Quella Villa cara a Mussolini che il Comune ora riqualifica

Dalla fine del 700 il polmone verde sulla Nomentana è proprietà dei principi Torlonia. Ma per 18 anni vi ha abitato il Duce

Da sempre i romani quando pensano a Villa Torlonia pensano a due cose. Un gran bel polmone verde da 13 ettari che abbraccia la via Nomentana, un chilometro dopo Porta Pia e a Benito Mussolini. Perché, l’area verde che il Comune intende riqualificare, almeno una sua parte, ha una lunga storia.

Originariamente proprietà agricola della famiglia Pamphilj venne acquistata alla fine del Settecento dal banchiere e nobile Giovanni Torlonia che commissionò a Giuseppe Valadier il progetto di trasformazione della proprietà agricola in propria residenza, attraverso la realizzazione del Casino Nobile e del Casino dei Principi.

Nel 1832, l’erede Alessandro Torlonia proseguì i lavori di abbellimento, attraverso la costruzione di altri fabbricati, tuttora visibili come il Tempio di Saturno, le finte rovine di gusto neo-classico, una Tribuna con fontana, un Anfiteatro e la caratteristica Caffè-House. La sistemazione del verde, nell’area meridionale del parco, si legge sul sito della Soprintendenza, ricalcava il gusto dei giardini romantici, con l’inserimento di laghetti, viali irregolari e nuovi edifici concepiti secondo lo spirito eclettico

Dopo un lungo periodo di abbandono, la villa divenne negli anni Venti, precisamente nel 1925, la residenza della famiglia Mussolini, fino al 1943. I principi Torlonia offrirono al Duce e capo del fascismo, la piena disponibilità della villa, al prezzo simbolico di una lira all’anno. Mussolini amava la Villa e con la sua famiglia si trasferì al Casino Nobile, mentre il principe si trasferì alla Casina delle Civette.

Il Duce dormiva nella stanza del principe sita al primo piano, mentre la moglie Rachele Guidi nella stanza opposta a questa, invece i figli di Mussolini ed il personale dimoravano al terzo piano. Lo studio di Mussolini era attiguo alla camera da letto mentre i salottini al piano terra venivano usati da tutta la famiglia per le attività di studio e per ricevere gli ospiti anche se raramente veniva ospitata gente di fama dato che, come affermava Romano Mussolini, quartogenito del Duce, Mussolini desiderava una certa riservatezza ed intimità entro la propria abitazione.

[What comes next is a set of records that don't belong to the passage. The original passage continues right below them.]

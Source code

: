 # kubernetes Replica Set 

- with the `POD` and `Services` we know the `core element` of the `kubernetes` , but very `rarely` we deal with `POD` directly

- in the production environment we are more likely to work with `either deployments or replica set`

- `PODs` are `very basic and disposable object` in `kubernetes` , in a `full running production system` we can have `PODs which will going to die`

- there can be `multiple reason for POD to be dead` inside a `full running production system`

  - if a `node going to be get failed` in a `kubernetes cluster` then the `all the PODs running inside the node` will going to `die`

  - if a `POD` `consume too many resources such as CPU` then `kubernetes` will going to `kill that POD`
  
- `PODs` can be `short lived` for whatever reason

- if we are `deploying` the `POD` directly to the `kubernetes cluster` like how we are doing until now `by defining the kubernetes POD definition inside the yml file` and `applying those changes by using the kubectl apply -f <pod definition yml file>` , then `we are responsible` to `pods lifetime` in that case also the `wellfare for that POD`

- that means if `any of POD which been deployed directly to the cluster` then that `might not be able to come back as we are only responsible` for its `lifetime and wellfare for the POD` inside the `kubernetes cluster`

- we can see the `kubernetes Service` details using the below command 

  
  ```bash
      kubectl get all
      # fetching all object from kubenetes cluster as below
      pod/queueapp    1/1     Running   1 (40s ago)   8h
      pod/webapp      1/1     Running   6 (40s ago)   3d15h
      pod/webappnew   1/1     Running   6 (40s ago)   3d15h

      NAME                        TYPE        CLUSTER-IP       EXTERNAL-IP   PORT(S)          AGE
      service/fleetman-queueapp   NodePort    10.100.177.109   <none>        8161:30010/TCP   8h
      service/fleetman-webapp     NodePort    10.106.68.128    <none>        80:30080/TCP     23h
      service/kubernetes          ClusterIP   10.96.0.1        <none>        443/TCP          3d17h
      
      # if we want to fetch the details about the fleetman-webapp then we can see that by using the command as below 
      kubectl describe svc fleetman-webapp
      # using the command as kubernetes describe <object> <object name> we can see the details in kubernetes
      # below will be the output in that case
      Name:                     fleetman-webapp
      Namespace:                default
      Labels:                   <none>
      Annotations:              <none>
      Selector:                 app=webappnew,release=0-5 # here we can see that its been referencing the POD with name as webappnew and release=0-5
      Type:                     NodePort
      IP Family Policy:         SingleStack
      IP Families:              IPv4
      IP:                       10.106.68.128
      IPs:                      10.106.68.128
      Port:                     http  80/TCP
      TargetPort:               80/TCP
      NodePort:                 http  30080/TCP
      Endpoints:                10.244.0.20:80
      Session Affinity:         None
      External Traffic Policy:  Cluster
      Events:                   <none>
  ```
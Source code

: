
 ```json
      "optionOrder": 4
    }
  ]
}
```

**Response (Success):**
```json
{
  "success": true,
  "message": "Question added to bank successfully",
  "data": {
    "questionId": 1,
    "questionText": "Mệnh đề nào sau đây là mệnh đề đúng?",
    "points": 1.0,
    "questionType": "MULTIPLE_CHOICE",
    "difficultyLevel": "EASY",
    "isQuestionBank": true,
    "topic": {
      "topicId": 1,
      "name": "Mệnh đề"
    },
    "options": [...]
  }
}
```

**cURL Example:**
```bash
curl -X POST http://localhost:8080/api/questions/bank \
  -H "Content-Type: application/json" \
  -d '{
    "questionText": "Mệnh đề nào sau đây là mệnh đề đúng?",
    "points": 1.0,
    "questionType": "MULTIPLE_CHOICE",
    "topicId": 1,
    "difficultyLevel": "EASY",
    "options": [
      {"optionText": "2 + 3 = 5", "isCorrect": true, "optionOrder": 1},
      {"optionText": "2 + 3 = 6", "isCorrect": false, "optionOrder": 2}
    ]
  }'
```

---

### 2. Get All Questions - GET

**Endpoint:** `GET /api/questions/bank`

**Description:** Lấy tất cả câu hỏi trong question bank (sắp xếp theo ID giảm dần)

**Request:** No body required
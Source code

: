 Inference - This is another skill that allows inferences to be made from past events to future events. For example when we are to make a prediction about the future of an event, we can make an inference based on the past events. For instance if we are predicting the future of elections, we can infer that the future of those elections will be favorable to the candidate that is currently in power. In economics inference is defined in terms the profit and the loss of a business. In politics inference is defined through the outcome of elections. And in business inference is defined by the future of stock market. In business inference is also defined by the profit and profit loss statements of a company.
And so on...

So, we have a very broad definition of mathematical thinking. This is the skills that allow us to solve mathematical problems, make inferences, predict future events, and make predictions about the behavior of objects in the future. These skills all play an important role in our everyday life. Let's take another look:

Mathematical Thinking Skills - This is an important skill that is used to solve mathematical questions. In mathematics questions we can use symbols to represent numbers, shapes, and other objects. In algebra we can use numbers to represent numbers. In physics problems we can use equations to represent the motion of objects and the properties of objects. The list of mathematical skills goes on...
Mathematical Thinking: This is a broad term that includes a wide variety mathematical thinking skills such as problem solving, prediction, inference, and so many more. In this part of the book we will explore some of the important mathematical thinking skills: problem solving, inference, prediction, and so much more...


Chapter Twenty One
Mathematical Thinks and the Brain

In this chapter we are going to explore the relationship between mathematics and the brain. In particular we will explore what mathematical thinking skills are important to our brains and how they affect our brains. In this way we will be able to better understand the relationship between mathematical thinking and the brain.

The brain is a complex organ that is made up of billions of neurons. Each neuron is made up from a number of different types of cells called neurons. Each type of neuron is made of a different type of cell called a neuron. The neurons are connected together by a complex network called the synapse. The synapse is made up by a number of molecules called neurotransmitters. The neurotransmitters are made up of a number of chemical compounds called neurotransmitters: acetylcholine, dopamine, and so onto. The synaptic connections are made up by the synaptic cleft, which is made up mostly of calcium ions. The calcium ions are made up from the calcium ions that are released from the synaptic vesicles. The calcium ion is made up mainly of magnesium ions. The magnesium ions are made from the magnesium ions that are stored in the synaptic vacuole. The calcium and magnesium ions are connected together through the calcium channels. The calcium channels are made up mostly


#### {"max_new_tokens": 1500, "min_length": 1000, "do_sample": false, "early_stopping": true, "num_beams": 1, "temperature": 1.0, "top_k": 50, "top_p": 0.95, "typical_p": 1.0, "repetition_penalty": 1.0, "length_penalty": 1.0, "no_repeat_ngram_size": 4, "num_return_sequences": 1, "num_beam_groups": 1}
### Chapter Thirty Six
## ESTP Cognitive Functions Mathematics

La sala da ballo, oltre a qualche ricevimento (degno di nota di quello di Mahatma Gandhi del 1930), fu utilizzata anche per delle proiezioni cinematografiche private. La notte, nella villa si aggiravano numerosi agenti della polizia presidenziale, mentre spesso, di buon mattino, il Duce si concedeva una cavalcata.

Non è tutto. Il Duce effettuò anche degli interventi. Per esempio la realizzazione due bunker anti-aerei, oggi visitabili dal pubblico. Nel 1940 Mussolini, preoccupato per l’intensificarsi dei bombardamenti alleati, fece allestire nella cantina sotto il laghetto del Fucino (dall’omonima piana abruzzese bonificata grazie all’impegno economico dei Torlonia, tra la fine dell’800 e gli anni 20) un ricovero, presto ritenuto inadeguato.

L’anno dopo fece approntare nel piano seminterrato del Casino Nobile un rifugio antiaereo e alla fine del 1942 fu progettato e costruito ex novo un bunker sotto il piazzale esterno del Casino Nobile. Nel giugno del 1944 tutto il complesso fu occupato dalle truppe del comando anglo – americano che vi rimase fino al 1947. La guerra fini è, nel 1977, la Villa fu acquistata dal Comune di Roma e dal 1978 è aperta al pubblico.